BEGIN Records for processing

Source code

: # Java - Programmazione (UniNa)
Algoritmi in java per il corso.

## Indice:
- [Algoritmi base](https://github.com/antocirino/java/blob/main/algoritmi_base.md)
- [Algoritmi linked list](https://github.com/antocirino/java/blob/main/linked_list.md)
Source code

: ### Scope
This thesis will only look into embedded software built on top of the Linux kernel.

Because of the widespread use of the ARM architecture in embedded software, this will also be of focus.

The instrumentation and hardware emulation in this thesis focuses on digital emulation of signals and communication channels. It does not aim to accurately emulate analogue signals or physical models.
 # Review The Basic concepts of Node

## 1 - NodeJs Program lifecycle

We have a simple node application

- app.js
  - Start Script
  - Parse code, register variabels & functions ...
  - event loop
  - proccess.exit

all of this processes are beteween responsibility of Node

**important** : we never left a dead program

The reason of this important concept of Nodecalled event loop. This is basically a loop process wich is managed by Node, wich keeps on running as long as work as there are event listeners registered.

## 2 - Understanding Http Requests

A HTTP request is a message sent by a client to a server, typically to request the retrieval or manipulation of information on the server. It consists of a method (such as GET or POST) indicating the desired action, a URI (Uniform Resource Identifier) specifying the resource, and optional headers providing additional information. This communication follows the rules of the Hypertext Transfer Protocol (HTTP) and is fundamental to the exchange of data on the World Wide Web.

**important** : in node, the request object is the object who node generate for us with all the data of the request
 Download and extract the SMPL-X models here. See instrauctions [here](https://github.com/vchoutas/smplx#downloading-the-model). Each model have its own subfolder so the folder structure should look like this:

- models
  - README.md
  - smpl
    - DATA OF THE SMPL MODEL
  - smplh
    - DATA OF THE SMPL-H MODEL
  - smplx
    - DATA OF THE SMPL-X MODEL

END Records for processing

--- Exercise description ---
Your answer should be the exact lines above from the one with "- [Algoritmi linked" through the one with "## 2 - Understanding Http Requests", both included, and nothing besides.

--- Response ---
- [Algoritmi linked list](https://github.com/antocirino/java/blob/main/linked_list.md)
Source code

: ### Scope
This thesis will only look into embedded software built on top of the Linux kernel.

Because of the widespread use of the ARM architecture in embedded software, this will also be of focus.

The instrumentation and hardware emulation in this thesis focuses on digital emulation of signals and communication channels. It does not aim to accurately emulate analogue signals or physical models.
 # Review The Basic concepts of Node

## 1 - NodeJs Program lifecycle

We have a simple node application

- app.js
  - Start Script
  - Parse code, register variabels & functions ...
  - event loop
  - proccess.exit

all of this processes are beteween responsibility of Node

**important** : we never left a dead program

The reason of this important concept of Nodecalled event loop. This is basically a loop process wich is managed by Node, wich keeps on running as long as work as there are event listeners registered.

## 2 - Understanding Http Requests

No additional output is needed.